--- Records provided Enclosed Below ---

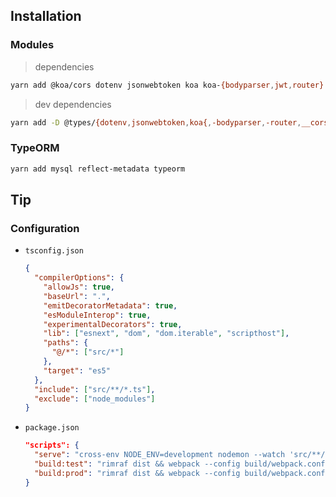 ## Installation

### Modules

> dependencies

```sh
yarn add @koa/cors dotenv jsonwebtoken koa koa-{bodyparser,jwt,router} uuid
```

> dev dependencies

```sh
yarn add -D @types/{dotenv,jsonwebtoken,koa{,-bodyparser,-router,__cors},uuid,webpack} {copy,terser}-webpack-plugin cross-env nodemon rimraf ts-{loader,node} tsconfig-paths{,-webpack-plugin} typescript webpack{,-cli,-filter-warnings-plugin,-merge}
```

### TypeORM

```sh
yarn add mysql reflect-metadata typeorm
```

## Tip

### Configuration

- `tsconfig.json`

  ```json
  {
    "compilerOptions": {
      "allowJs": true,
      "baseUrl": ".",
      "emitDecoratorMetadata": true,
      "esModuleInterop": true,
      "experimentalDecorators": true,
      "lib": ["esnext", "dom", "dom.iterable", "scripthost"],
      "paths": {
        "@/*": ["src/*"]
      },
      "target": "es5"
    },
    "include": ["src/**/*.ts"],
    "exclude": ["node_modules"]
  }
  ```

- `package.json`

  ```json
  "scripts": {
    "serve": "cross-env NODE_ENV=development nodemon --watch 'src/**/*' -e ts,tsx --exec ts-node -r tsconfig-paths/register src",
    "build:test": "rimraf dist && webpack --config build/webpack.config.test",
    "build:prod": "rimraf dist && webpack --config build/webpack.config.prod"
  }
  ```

--- End of Enclosed Records provided ---
--- Records provided Enclosed Below ---

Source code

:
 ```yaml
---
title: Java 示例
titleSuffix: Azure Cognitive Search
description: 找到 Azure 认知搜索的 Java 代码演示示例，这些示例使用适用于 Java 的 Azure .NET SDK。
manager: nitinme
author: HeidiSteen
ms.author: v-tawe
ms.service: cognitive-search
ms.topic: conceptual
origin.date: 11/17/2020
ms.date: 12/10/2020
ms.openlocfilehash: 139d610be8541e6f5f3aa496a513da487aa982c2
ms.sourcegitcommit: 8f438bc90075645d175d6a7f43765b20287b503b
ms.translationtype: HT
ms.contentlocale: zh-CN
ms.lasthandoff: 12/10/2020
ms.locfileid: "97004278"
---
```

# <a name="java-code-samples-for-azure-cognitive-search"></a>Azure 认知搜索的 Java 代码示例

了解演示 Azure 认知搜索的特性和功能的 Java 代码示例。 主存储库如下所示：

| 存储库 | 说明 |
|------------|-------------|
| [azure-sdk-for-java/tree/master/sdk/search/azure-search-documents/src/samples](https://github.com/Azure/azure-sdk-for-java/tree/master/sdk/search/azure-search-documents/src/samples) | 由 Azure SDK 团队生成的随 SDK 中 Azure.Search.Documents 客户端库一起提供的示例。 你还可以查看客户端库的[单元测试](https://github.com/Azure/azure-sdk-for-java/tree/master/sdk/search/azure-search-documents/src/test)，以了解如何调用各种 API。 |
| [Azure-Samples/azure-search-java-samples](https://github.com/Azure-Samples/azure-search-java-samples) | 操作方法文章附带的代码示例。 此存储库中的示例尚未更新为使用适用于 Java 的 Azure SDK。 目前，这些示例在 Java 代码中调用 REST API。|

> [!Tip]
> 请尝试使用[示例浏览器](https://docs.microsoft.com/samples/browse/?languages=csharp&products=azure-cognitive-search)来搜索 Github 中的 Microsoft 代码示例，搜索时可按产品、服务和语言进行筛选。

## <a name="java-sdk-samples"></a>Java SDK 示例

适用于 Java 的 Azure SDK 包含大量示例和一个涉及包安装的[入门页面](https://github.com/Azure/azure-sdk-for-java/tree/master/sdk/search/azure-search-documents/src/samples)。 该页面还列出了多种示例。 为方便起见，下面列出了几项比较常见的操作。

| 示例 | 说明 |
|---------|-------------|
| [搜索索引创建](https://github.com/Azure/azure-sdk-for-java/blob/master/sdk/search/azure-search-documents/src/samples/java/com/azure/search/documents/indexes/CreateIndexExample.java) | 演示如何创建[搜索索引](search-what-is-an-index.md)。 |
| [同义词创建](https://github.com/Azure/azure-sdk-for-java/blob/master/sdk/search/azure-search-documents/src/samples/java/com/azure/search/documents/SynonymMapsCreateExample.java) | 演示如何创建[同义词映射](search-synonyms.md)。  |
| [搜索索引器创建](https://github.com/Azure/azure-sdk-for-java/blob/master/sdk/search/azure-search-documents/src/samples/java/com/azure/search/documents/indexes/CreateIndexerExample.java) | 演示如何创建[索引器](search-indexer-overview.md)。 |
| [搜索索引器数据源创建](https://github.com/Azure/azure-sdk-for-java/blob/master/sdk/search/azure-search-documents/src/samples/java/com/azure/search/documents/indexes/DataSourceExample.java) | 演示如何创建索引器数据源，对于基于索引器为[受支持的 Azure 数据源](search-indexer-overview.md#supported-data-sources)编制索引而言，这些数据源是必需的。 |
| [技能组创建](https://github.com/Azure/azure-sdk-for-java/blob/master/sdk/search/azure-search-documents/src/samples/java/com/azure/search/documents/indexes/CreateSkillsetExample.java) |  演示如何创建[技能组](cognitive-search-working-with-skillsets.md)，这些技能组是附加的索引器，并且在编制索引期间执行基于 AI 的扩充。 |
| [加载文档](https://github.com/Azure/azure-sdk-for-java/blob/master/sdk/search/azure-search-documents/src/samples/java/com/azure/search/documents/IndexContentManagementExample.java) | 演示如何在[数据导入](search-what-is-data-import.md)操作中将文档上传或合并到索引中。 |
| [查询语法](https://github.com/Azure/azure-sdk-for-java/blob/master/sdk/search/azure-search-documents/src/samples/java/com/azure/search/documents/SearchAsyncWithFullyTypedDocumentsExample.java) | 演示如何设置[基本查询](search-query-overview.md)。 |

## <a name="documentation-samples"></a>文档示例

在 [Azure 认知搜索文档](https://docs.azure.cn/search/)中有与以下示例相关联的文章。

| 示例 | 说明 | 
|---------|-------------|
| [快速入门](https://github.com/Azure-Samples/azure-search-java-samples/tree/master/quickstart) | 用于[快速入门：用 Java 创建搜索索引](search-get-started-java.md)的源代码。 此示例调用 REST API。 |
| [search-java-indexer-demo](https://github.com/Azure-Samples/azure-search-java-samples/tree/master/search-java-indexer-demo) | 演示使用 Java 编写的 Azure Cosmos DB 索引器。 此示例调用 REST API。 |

--- End of Enclosed Records provided ---

_What needs to be done_
Search each line of the data above for "nodemon", and copy the lines where it occurs.

_Result below_
yarn add -D @types/{dotenv,jsonwebtoken,koa{,-bodyparser,-router,__cors},uuid,webpack} {copy,terser}-webpack-plugin cross-env nodemon rimraf ts-{loader,node} tsconfig-paths{,-webpack-plugin} typescript webpack{,-cli,-filter-warnings-plugin,-merge}
    "serve": "cross-env NODE_ENV=development nodemon --watch 'src/**/*' -e ts,tsx --exec ts-node -r tsconfig-paths/register src",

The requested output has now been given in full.